* Rendered images with source text
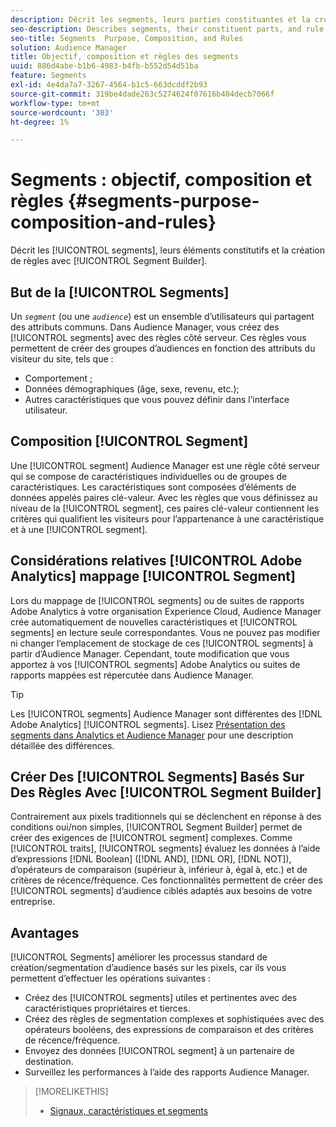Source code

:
 ```yaml
---
description: Décrit les segments, leurs parties constituantes et la création de règles avec le créateur de segments.
seo-description: Describes segments, their constituent parts, and rule creation with Segment Builder.
seo-title: Segments  Purpose, Composition, and Rules
solution: Audience Manager
title: Objectif, composition et règles des segments
uuid: 886d4abe-b1b6-4983-b4fb-b552d54d51ba
feature: Segments
exl-id: 4e4da7a7-3267-4564-b1c5-663dcddf2b93
source-git-commit: 319be4dade263c5274624f07616b404decb7066f
workflow-type: tm+mt
source-wordcount: '303'
ht-degree: 1%

---
```


# Segments : objectif, composition et règles {#segments-purpose-composition-and-rules}

Décrit les [!UICONTROL segments], leurs éléments constitutifs et la création de règles avec [!UICONTROL Segment Builder].

## But de la [!UICONTROL Segments]

Un *`segment`* (ou une *`audience`*) est un ensemble d’utilisateurs qui partagent des attributs communs. Dans Audience Manager, vous créez des [!UICONTROL segments] avec des règles côté serveur. Ces règles vous permettent de créer des groupes d’audiences en fonction des attributs du visiteur du site, tels que :

* Comportement ;
* Données démographiques (âge, sexe, revenu, etc.);
* Autres caractéristiques que vous pouvez définir dans l’interface utilisateur.

## Composition [!UICONTROL Segment]

Une [!UICONTROL segment] Audience Manager est une règle côté serveur qui se compose de caractéristiques individuelles ou de groupes de caractéristiques. Les caractéristiques sont composées d’éléments de données appelés paires clé-valeur. Avec les règles que vous définissez au niveau de la [!UICONTROL segment], ces paires clé-valeur contiennent les critères qui qualifient les visiteurs pour l’appartenance à une caractéristique et à une [!UICONTROL segment].

## Considérations relatives [!UICONTROL Adobe Analytics] mappage [!UICONTROL Segment]

Lors du mappage de [!UICONTROL segments] ou de suites de rapports Adobe Analytics à votre organisation Experience Cloud, Audience Manager crée automatiquement de nouvelles caractéristiques et [!UICONTROL segments] en lecture seule correspondantes. Vous ne pouvez pas modifier ni changer l’emplacement de stockage de ces [!UICONTROL segments] à partir d’Audience Manager. Cependant, toute modification que vous apportez à vos [!UICONTROL segments] Adobe Analytics ou suites de rapports mappées est répercutée dans Audience Manager.

>[!TIP]
>
>Les [!UICONTROL segments] Audience Manager sont différentes des [!DNL Adobe Analytics] [!UICONTROL segments]. Lisez [Présentation des segments dans Analytics et Audience Manager](https://experienceleague.adobe.com/docs/analytics/integration/audience-analytics/audience-analytics-workflow/aam-analytics-segments.html) pour une description détaillée des différences.

## Créer Des [!UICONTROL Segments] Basés Sur Des Règles Avec [!UICONTROL Segment Builder]

Contrairement aux pixels traditionnels qui se déclenchent en réponse à des conditions oui/non simples, [!UICONTROL Segment Builder] permet de créer des exigences de [!UICONTROL segment] complexes. Comme [!UICONTROL traits], [!UICONTROL segments] évaluez les données à l’aide d’expressions [!DNL Boolean] ([!DNL AND], [!DNL OR], [!DNL NOT]), d’opérateurs de comparaison (supérieur à, inférieur à, égal à, etc.) et de critères de récence/fréquence. Ces fonctionnalités permettent de créer des [!UICONTROL segments] d’audience ciblés adaptés aux besoins de votre entreprise.

## Avantages

[!UICONTROL Segments] améliorer les processus standard de création/segmentation d’audience basés sur les pixels, car ils vous permettent d’effectuer les opérations suivantes :

* Créez des [!UICONTROL segments] utiles et pertinentes avec des caractéristiques propriétaires et tierces.
* Créez des règles de segmentation complexes et sophistiquées avec des opérateurs booléens, des expressions de comparaison et des critères de récence/fréquence.
* Envoyez des données [!UICONTROL segment] à un partenaire de destination.
* Surveillez les performances à l’aide des rapports Audience Manager.

>[!MORELIKETHIS]
>
>* [Signaux, caractéristiques et segments](../../reference/signal-trait-segment.md)
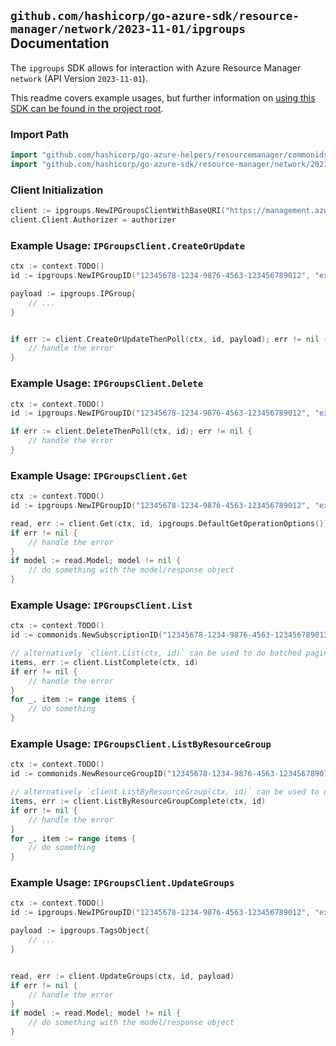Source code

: 
## `github.com/hashicorp/go-azure-sdk/resource-manager/network/2023-11-01/ipgroups` Documentation

The `ipgroups` SDK allows for interaction with Azure Resource Manager `network` (API Version `2023-11-01`).

This readme covers example usages, but further information on [using this SDK can be found in the project root](https://github.com/hashicorp/go-azure-sdk/tree/main/docs).

### Import Path

```go
import "github.com/hashicorp/go-azure-helpers/resourcemanager/commonids"
import "github.com/hashicorp/go-azure-sdk/resource-manager/network/2023-11-01/ipgroups"
```


### Client Initialization

```go
client := ipgroups.NewIPGroupsClientWithBaseURI("https://management.azure.com")
client.Client.Authorizer = authorizer
```


### Example Usage: `IPGroupsClient.CreateOrUpdate`

```go
ctx := context.TODO()
id := ipgroups.NewIPGroupID("12345678-1234-9876-4563-123456789012", "example-resource-group", "ipGroupsName")

payload := ipgroups.IPGroup{
	// ...
}


if err := client.CreateOrUpdateThenPoll(ctx, id, payload); err != nil {
	// handle the error
}
```


### Example Usage: `IPGroupsClient.Delete`

```go
ctx := context.TODO()
id := ipgroups.NewIPGroupID("12345678-1234-9876-4563-123456789012", "example-resource-group", "ipGroupsName")

if err := client.DeleteThenPoll(ctx, id); err != nil {
	// handle the error
}
```


### Example Usage: `IPGroupsClient.Get`

```go
ctx := context.TODO()
id := ipgroups.NewIPGroupID("12345678-1234-9876-4563-123456789012", "example-resource-group", "ipGroupsName")

read, err := client.Get(ctx, id, ipgroups.DefaultGetOperationOptions())
if err != nil {
	// handle the error
}
if model := read.Model; model != nil {
	// do something with the model/response object
}
```


### Example Usage: `IPGroupsClient.List`

```go
ctx := context.TODO()
id := commonids.NewSubscriptionID("12345678-1234-9876-4563-123456789012")

// alternatively `client.List(ctx, id)` can be used to do batched pagination
items, err := client.ListComplete(ctx, id)
if err != nil {
	// handle the error
}
for _, item := range items {
	// do something
}
```


### Example Usage: `IPGroupsClient.ListByResourceGroup`

```go
ctx := context.TODO()
id := commonids.NewResourceGroupID("12345678-1234-9876-4563-123456789012", "example-resource-group")

// alternatively `client.ListByResourceGroup(ctx, id)` can be used to do batched pagination
items, err := client.ListByResourceGroupComplete(ctx, id)
if err != nil {
	// handle the error
}
for _, item := range items {
	// do something
}
```


### Example Usage: `IPGroupsClient.UpdateGroups`

```go
ctx := context.TODO()
id := ipgroups.NewIPGroupID("12345678-1234-9876-4563-123456789012", "example-resource-group", "ipGroupsName")

payload := ipgroups.TagsObject{
	// ...
}


read, err := client.UpdateGroups(ctx, id, payload)
if err != nil {
	// handle the error
}
if model := read.Model; model != nil {
	// do something with the model/response object
}
```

* YOUR ASSIGNMENT
Where does the word "complexes" occur in the records? Return every line that holds it.

* ANSWER SECTION
Contrairement aux pixels traditionnels qui se déclenchent en réponse à des conditions oui/non simples, [!UICONTROL Segment Builder] permet de créer des exigences de [!UICONTROL segment] complexes. Comme [!UICONTROL traits], [!UICONTROL segments] évaluez les données à l’aide d’expressions [!DNL Boolean] ([!DNL AND], [!DNL OR], [!DNL NOT]), d’opérateurs de comparaison (supérieur à, inférieur à, égal à, etc.) et de critères de récence/fréquence. Ces fonctionnalités permettent de créer des [!UICONTROL segments] d’audience ciblés adaptés aux besoins de votre entreprise.
* Créez des règles de segmentation complexes et sophistiquées avec des opérateurs booléens, des expressions de comparaison et des critères de récence/fréquence.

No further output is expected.